"Love Is Strange"
In most romances, no one worries about money or space, not even in high-dollar Manhattan. In "Love Is Strange," writer/director Ira Sachs' 2014 sleeper, new to Sony Classics DVD/Blu-ray and streaming, these forces retain their real-world gravity. So when George (Alfred Molina) weds Ben (John Lithgow), his partner of decades, and loses his job teaching music at a Catholic school in the bargain, the sudden loss of income is a serious problem. And as they scour New York for a new apartment they can afford, the newlyweds have to split up and bunk in other tiny dwellings around the city—George with gay neighbors a generation younger, Ben with his nephew and family, who have their own problems. Complications ensue.
"The Sword of Doom"
In cinema, samurai are like cowboys—the minute you spot that iconic silhouette, you can make some assumptions about skill, stoicism, and adherence to a code. But what if our protagonist isn't a hero in waiting, or even an antihero? What if he's a murderous borderline sociopath?
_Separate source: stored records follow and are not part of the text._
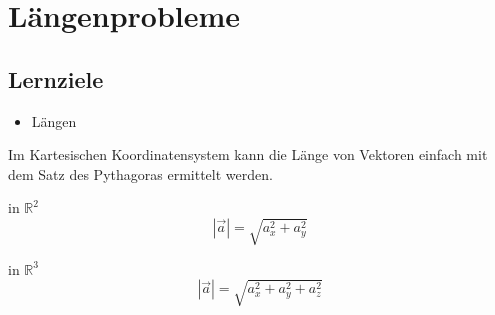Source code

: \section{Längenprobleme}

\subsection*{Lernziele}
\begin{itemize}
\item Längen
\end{itemize}

Im Kartesischen Koordinatensystem kann die Länge von Vektoren einfach
mit dem Satz des Pythagoras ermittelt werden.

\begin{gesetz}{in $\mathbb{R}^2$}{}
  $$|\vec{a}| = \sqrt{a_x^2 + a_y^2}$$
\end{gesetz}

\begin{gesetz}{in $\mathbb{R}^3$}{}
  $$|\vec{a}| = \sqrt{a_x^2 + a_y^2 + a_z^2}$$
\end{gesetz}

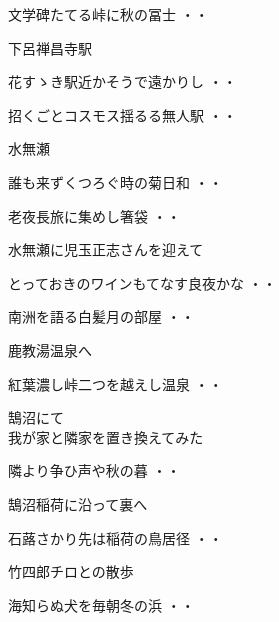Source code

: \begin{shiika}文学碑たてる峠に秋の冨士
\hfill{・・}\end{shiika}
\vspace{ 0.4cm}
下呂禅昌寺駅
\begin{shiika}花すゝき駅近かそうで遠かりし
\hfill{・・}\end{shiika}
\begin{shiika}招くごとコスモス揺るる無人駅
\hfill{・・}\end{shiika}
\vspace{ 0.4cm}
水無瀬
\begin{shiika}誰も来ずくつろぐ時の菊日和
\hfill{・・}\end{shiika}
\vspace{ 0.4cm}
\begin{shiika}老夜長旅に集めし箸袋
\hfill{・・}\end{shiika}
\vspace{ 0.4cm}
水無瀬に児玉正志さんを迎えて
\begin{shiika}とっておきのワインもてなす良夜かな
\hfill{・・}\end{shiika}
\vspace{ 0.4cm}
\begin{shiika}南洲を語る白髪月の部屋
\hfill{・・}\end{shiika}
\vspace{ 0.4cm}
鹿教湯温泉へ
\begin{shiika}紅葉濃し峠二つを越えし温泉
\hfill{・・}\end{shiika}
\vspace{ 0.4cm}
鵠沼にて\\
我が家と隣家を置き換えてみた
\begin{shiika}隣より争ひ声や秋の暮
\hfill{・・}\end{shiika}
\vspace{ 0.4cm}
鵠沼稲荷に沿って裏へ
\begin{shiika}石蕗さかり先は稲荷の鳥居径
\hfill{・・}\end{shiika}
\vspace{ 0.4cm}
竹四郎チロとの散歩
\begin{shiika}海知らぬ犬を毎朝冬の浜
\hfill{・・}\end{shiika}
Japanese director Kihachi Okamoto's undersung 1966 film "The Sword of Doom," out now in a new digital transfer from the Criterion Collection, pushes this idea further than Western directors such as Sam Peckinpah or Sergio Leone would for a couple of years. Indeed, its evocation of the psychic costs of a life dedicated to bloody violence feels remarkably fresh today.